### REQUIRED ACTION
Give the data again exactly, stopping after the "dependência de planos" line.

(Beginning of RECORDS PROVIDED)

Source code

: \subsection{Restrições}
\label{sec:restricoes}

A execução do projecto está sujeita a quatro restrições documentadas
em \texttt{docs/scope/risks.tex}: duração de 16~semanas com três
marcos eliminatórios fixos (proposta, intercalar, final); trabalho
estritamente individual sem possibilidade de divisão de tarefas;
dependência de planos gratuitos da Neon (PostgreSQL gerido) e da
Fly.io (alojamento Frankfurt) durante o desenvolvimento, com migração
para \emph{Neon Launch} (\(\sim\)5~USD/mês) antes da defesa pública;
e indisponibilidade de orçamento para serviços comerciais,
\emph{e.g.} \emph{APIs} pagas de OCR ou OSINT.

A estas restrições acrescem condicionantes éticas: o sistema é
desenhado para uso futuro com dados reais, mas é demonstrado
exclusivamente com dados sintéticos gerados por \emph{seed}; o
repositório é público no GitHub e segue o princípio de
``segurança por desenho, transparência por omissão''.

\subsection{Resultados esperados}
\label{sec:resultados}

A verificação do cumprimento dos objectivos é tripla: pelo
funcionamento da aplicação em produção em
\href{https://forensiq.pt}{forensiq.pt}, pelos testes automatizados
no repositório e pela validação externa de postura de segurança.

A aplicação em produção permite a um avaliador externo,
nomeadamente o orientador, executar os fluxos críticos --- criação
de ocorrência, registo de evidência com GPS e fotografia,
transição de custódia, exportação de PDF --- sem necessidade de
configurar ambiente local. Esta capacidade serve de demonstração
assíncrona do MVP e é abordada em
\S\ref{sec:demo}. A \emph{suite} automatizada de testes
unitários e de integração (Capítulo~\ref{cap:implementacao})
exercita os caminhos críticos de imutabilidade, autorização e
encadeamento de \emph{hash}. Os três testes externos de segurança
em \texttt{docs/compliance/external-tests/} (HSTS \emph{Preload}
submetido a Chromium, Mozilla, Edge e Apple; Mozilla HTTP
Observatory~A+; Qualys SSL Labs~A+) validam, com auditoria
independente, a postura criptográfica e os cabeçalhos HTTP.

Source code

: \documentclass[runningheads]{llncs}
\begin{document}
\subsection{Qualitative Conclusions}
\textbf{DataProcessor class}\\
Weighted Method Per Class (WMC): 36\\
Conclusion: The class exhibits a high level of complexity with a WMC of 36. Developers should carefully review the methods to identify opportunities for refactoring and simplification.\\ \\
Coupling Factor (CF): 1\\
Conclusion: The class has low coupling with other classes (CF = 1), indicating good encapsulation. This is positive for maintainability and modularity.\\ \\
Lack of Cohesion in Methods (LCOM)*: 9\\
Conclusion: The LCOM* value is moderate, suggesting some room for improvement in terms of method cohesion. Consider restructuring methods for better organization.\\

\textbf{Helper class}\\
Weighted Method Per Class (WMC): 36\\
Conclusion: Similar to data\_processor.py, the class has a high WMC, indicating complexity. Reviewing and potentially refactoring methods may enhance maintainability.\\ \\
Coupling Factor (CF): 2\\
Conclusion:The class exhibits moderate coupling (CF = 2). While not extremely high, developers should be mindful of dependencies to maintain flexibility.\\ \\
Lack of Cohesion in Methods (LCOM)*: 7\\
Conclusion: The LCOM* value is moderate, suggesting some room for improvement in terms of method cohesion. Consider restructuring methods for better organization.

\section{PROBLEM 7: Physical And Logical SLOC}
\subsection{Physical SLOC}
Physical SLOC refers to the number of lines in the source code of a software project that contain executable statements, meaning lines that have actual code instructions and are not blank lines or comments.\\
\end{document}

(End of RECORDS PROVIDED)

### WRITTEN RESPONSE
Source code

: \subsection{Restrições}
\label{sec:restricoes}

A execução do projecto está sujeita a quatro restrições documentadas
em \texttt{docs/scope/risks.tex}: duração de 16~semanas com três
marcos eliminatórios fixos (proposta, intercalar, final); trabalho
estritamente individual sem possibilidade de divisão de tarefas;
dependência de planos gratuitos da Neon (PostgreSQL gerido) e da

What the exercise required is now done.